(Provided data Opens)

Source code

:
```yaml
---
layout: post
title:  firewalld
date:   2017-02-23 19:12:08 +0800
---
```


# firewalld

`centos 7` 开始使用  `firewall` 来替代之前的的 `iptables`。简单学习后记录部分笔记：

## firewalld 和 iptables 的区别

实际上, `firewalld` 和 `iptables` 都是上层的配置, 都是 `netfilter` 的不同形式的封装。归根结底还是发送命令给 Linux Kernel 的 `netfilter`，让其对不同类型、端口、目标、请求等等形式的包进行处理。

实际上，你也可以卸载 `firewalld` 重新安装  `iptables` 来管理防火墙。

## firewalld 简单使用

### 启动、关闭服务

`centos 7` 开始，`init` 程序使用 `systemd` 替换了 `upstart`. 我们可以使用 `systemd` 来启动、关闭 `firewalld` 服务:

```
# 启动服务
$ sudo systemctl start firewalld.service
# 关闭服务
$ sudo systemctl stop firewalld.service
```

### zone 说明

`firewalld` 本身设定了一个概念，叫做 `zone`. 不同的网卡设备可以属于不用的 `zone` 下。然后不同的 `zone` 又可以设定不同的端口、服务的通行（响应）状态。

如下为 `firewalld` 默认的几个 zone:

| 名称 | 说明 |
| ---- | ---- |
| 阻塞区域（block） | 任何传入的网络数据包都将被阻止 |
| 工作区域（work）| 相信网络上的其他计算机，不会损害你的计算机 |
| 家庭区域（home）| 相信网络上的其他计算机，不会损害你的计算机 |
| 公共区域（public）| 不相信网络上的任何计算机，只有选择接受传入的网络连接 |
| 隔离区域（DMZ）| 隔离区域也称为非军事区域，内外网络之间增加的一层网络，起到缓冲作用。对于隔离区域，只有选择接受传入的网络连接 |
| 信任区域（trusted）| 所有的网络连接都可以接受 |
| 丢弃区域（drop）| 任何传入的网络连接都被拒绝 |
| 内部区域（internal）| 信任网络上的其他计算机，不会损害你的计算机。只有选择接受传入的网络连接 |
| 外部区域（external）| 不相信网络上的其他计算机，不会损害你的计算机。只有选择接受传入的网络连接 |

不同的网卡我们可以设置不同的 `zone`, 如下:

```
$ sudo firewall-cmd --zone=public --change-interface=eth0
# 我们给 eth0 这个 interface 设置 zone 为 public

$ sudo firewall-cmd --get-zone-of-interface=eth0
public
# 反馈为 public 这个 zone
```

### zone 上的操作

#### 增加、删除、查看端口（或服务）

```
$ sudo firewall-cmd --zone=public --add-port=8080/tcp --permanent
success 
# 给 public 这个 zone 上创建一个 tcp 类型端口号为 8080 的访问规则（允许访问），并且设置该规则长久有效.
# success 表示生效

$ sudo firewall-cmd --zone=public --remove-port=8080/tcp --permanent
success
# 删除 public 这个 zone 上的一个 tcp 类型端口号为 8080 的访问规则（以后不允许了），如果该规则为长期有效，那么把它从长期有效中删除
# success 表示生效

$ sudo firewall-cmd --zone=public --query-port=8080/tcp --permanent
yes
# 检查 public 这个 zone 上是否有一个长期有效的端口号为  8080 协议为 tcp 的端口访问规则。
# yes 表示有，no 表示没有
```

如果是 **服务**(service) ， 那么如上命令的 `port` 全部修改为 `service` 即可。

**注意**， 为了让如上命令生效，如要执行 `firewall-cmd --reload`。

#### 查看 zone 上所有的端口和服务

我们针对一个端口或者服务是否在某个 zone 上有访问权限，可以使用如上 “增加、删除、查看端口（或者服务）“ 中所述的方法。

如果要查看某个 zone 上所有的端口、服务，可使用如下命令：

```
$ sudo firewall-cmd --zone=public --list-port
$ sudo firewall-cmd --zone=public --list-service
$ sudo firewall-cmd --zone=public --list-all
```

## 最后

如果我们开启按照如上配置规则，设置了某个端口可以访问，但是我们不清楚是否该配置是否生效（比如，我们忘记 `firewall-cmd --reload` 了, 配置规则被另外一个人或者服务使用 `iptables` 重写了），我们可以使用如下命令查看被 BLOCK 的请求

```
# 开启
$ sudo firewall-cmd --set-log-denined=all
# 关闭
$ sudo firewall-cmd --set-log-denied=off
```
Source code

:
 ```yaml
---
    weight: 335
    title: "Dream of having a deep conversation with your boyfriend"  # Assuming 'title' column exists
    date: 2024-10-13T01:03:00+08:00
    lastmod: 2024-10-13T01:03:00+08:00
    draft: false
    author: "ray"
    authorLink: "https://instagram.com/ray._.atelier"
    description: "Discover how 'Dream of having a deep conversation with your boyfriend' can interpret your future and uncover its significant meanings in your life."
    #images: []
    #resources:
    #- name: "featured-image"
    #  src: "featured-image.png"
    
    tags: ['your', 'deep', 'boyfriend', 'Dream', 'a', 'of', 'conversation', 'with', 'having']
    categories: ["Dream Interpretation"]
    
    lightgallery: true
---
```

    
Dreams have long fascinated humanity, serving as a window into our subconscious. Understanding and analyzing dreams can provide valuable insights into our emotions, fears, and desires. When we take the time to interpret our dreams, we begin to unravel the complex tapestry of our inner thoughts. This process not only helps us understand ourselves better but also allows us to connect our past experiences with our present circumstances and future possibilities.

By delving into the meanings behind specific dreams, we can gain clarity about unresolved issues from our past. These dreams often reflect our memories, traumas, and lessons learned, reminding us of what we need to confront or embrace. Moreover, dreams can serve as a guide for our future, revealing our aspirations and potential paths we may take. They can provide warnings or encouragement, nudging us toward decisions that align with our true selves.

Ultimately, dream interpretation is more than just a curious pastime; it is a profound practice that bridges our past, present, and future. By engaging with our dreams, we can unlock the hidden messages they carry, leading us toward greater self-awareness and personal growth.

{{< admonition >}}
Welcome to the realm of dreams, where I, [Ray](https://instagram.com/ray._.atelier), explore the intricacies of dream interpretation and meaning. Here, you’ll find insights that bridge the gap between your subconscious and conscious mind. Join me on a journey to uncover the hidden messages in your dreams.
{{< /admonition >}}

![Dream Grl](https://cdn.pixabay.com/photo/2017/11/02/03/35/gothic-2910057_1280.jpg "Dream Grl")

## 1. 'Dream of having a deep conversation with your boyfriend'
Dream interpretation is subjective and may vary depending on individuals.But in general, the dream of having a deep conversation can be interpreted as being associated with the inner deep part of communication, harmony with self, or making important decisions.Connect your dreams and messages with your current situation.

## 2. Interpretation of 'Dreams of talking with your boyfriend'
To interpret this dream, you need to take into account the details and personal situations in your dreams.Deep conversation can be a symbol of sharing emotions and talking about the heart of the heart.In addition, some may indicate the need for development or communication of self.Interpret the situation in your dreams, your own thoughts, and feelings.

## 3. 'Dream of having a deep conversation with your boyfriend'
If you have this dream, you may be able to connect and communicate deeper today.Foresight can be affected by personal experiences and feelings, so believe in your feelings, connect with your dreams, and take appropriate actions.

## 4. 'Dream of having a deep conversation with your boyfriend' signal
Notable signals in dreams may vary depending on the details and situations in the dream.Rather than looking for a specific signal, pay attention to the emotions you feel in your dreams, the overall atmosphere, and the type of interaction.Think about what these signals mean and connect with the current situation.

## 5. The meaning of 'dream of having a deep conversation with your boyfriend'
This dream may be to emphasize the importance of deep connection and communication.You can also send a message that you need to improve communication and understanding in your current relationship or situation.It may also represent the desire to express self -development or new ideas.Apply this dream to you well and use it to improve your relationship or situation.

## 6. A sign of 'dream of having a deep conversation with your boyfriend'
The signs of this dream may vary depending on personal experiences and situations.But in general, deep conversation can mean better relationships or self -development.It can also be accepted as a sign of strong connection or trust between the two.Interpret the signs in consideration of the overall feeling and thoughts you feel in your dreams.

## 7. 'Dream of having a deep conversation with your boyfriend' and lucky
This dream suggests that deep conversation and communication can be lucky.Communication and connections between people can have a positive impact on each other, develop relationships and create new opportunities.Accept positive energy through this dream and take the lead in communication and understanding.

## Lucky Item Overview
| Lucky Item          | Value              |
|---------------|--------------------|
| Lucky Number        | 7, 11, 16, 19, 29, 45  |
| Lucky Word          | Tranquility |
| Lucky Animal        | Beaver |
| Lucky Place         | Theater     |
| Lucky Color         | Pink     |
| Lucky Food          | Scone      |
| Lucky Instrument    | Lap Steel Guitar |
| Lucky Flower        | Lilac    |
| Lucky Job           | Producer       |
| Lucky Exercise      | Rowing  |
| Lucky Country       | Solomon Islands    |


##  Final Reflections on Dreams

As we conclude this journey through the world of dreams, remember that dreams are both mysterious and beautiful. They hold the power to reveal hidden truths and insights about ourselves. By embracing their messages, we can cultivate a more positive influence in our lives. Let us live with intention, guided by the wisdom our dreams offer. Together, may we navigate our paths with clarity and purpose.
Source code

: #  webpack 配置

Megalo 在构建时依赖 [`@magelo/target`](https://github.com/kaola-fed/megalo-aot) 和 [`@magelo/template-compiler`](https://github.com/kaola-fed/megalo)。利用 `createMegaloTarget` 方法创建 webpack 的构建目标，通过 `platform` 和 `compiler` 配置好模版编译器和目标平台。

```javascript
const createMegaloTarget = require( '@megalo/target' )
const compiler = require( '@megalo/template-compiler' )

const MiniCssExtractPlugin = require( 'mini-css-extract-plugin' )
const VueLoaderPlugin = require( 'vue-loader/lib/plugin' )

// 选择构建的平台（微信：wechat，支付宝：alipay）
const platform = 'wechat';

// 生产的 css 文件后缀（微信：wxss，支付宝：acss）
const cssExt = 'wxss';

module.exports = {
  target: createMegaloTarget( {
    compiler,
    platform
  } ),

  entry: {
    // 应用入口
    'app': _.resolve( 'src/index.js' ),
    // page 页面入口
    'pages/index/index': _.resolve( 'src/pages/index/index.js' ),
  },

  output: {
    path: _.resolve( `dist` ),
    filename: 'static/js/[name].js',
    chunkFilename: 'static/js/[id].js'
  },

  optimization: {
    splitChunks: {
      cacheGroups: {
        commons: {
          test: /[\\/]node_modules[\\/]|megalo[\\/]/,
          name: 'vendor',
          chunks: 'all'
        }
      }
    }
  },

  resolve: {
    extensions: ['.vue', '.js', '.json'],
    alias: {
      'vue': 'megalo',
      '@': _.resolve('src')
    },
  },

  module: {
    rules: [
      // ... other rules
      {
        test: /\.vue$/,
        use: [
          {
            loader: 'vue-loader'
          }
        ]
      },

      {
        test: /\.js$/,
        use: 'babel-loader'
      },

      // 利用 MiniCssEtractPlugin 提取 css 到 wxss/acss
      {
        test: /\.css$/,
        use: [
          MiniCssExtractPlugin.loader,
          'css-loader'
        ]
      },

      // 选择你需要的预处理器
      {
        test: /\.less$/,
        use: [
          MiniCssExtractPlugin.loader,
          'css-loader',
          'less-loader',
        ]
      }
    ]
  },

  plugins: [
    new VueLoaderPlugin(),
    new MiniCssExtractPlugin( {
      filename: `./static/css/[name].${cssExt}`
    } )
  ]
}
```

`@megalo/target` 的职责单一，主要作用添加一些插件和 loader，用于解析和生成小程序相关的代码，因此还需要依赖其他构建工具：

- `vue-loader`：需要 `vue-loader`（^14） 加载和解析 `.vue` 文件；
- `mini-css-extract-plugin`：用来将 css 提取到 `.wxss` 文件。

(Provided data Closes)

### Aim of the exercise
Please copy only the lines between the first line of the entries and the line with "### zone 说明", keeping those two end lines as well, exactly as written.

### Response to the task
Source code

:
```yaml
---
layout: post
title:  firewalld
date:   2017-02-23 19:12:08 +0800
---
```


# firewalld

`centos 7` 开始使用  `firewall` 来替代之前的的 `iptables`。简单学习后记录部分笔记：

## firewalld 和 iptables 的区别

实际上, `firewalld` 和 `iptables` 都是上层的配置, 都是 `netfilter` 的不同形式的封装。归根结底还是发送命令给 Linux Kernel 的 `netfilter`，让其对不同类型、端口、目标、请求等等形式的包进行处理。

实际上，你也可以卸载 `firewalld` 重新安装  `iptables` 来管理防火墙。

## firewalld 简单使用

### 启动、关闭服务

`centos 7` 开始，`init` 程序使用 `systemd` 替换了 `upstart`. 我们可以使用 `systemd` 来启动、关闭 `firewalld` 服务:

```
# 启动服务
$ sudo systemctl start firewalld.service
# 关闭服务
$ sudo systemctl stop firewalld.service
```

### zone 说明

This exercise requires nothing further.